Dandine was loitering near the storage lockers, leafing through a copy of
USA Today.
“Now,” he said, “Go give that man your ticket and we’re outta here.”
The man sized me up as I approached, maybe wondering if he should ask for a few loose bucks. But he took the ticket as though expecting it and muttered, “Semper Fi.”
Dandine had already walked out of the terminal. I had to hustle to catch up to him. “What the hell?” I said. “That guy won’t even get on the bus—he’ll try to trade the ticket back for cash.”
“Doesn’t matter,” said Dandine. “He gets on or he doesn’t—doesn’t matter. He rides to Denver or finds a hidey-hole and tries to jimmy the case—doesn’t matter. I basted the locks so he’ll find it a mite difficult without tools.”
“ ‘Basted?’ ”
“Yeah, you know.” He showed me one of those blister-cards that pack four tiny tubes of Super Glue. One was missing. “These are great. Pop the cap, one shot, throw away.”
“Why?”
“He’s a random factor. Control freaks hate random factors. If anyone is following the case, he’ll toss ’em a few curves. Can you imagine how comic it would be if a black SUV pulled up and a bunch of secret agents jumped out, yelling
drop that case
?”
It was no longer our problem, but I did not feel
done
here, and Dandine smelled it.
“If you’re waiting for a shoot-out or an elaborate strategy to outfox
the people after the briefcase, forget it,” he said. “It rarely works that way in the real world.”
The man probably wasn’t even a bona fide soldier, ex-or not. Nobody was who they appeared to be. He’d stand up to the best interrogation because he really, truly didn’t know a damned thing. Buying the ticket was itself pretty smart. Pursuers, enemies, would waste more time trying to figure out why, connecting all the wrong dots.
Real operatives in real crises don’t stand around waiting for ordinary citizens to appreciate how cool they are.
“I trashed the guns, swept the phone—it’s bug-free—and kept the envelopes. No tracking shit on the paper. So the leash is slipped and now it’s your turn to make yourself useful.”
“I really don’t know any more about these political guys than—
“Yeah, yeah.” He seemed annoyed, aware of my obvious smoke screen. “Consider yourself my fucking captive if you want. You could have ended this evening strewn all over your living room. Or you could shut the hell up and let me ask my questions, and maybe you might learn something.”
I had to remind myself that this man was armed all the time.
His personality seemed to speed-shift again, so it was a surprise when he asked, “You hungry?”

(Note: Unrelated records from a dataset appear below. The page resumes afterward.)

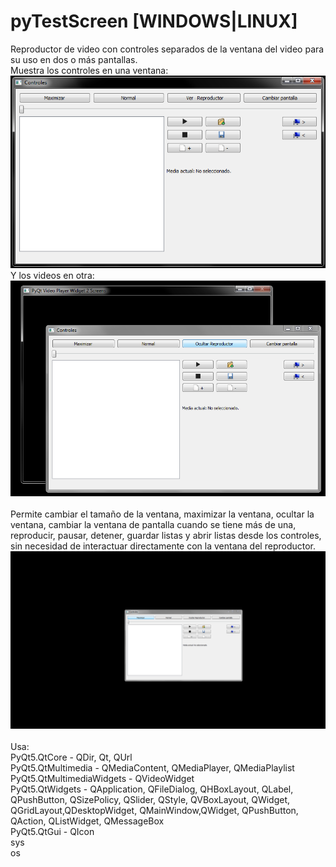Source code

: # pyTestScreen [WINDOWS|LINUX]
Reproductor de video con controles separados de la ventana del video para su uso en dos o más pantallas.<br>
Muestra los controles en una ventana:<br>
![Screenshot](doc/App.png)<br>
Y los videos en otra:<br>
![Screenshot](doc/App_n_Video_window.png)<br><br>
Permite cambiar el tamaño de la ventana, maximizar la ventana, ocultar la ventana, cambiar la ventana de pantalla cuando se tiene más de una, reproducir, pausar, detener, guardar listas y abrir listas desde los controles, sin necesidad de interactuar directamente con la ventana del reproductor.<br>
![Screenshot](doc/App_n_Full_screen.png)<br>
<br>
Usa: <br>
PyQt5.QtCore               - QDir, Qt, QUrl<br>
PyQt5.QtMultimedia         - QMediaContent, QMediaPlayer, QMediaPlaylist<br>
PyQt5.QtMultimediaWidgets  - QVideoWidget<br>
PyQt5.QtWidgets            - QApplication, QFileDialog, QHBoxLayout, QLabel, QPushButton, QSizePolicy, QSlider, QStyle, QVBoxLayout, QWidget, QGridLayout,QDesktopWidget, QMainWindow,QWidget, QPushButton, QAction, QListWidget, QMessageBox<br>
PyQt5.QtGui                - QIcon<br>
sys<br>
os<br>
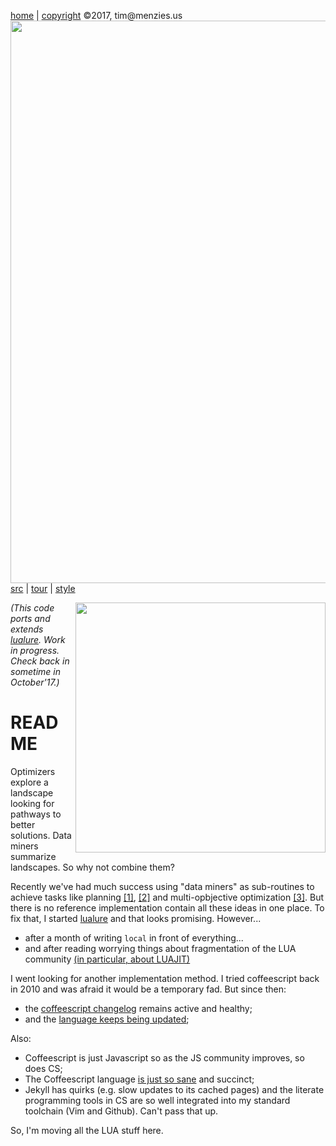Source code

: [home](http://tiny.cc/koff) |
[copyright](https://github.com/koffee/script/blob/master/LICENSE.md) &copy;2017, tim&commat;menzies.us<br>
[<img width=900 src=https://raw.githubusercontent.com/koffee/script/master/img/head.jpg>](http://tiny.cc/koffee)<br>
[src](https://github.com/koffee/script/tree/master/lib) |
[tour](https://github.com/koffee/script/blob/master/docs/TOUR.md) |
[style](https://github.com/koffee/script/blob/master/docs/STYLE.md) 

<img src="http://www.backcountryengineering.com/wp-content/uploads/2016/11/workinprogress1.jpg" align=right width=400>


<em>(This code ports and extends
[lualure](https://lualure.github.io/info/). Work in progress. Check back in sometime in October'17.)</em>

# README 

Optimizers explore a landscape looking for pathways to better solutions.
Data miners summarize landscapes. So why not combine them?

Recently we've had much success using "data miners" as sub-routines to achieve tasks like planning
[[1]](https://arxiv.org/pdf/1609.03614.pdf), [[2]](https://arxiv.org/pdf/1708.05442.pdf) and
multi-opbjective optimization [[3]](https://arxiv.org/pdf/1705.05018.pdf).
But there is no reference implementation contain all these ideas  in one place. 
To fix that, I started [lualure](https://lualure.github.io/info/)
and that looks promising. However...

- after a month of writing `local` in front of everything... 
- and after reading worrying things about fragmentation of the LUA community [(in particular, about LUAJIT)](https://realmensch.org/2016/05/28/goodbye-lua/)

I went looking for another implementation method. I tried coffeescript back in 2010 and was afraid it would be a temporary
fad.
But since then:

- the [coffeescript changelog](http://coffeescript.org/v2/#changelog)  remains active and healthy;
- and the [language  keeps being updated](http://coffeescript.org/v2/#coffeescript-2);

Also:

- Coffeescript is just Javascript so as the JS community improves, so does CS;
- The Coffeescript language [is just so sane](http://coffeescript.org/) and succinct;
- Jekyll has quirks (e.g. slow updates to its cached pages)
  and the literate programming tools in CS are so well integrated into my standard toolchain (Vim and Github).
  Can't pass that up.

So, I'm moving all the LUA stuff here.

He was batting my brain around like a paddleball. The bus station lockers brought memories that made my gut lunge. The tape on the Nam guy’s shoes reminded me of the duct tape with which Celeste had trapped me. The newspaper made me think of the big lie, the stage role we were both performing. Ordinary objects, unnerving new associations.
“Don’t glaze out on me, Conrad,” he said. “I need to ask you some questions about those politician buddies of yours, strictly for my own intel. If I’m going to quiz you, such good pals that we are, I should also offer you some disposable information in return that might make you see things differently. You know—value received. It’s an ad concept.”
The way I was looking around, any cop would ask to scrutinize my pupils.
“Conrad, look,” he said. “I’m not going to hurt you. I am going to
use
you. Now, once again: Are you hungry?”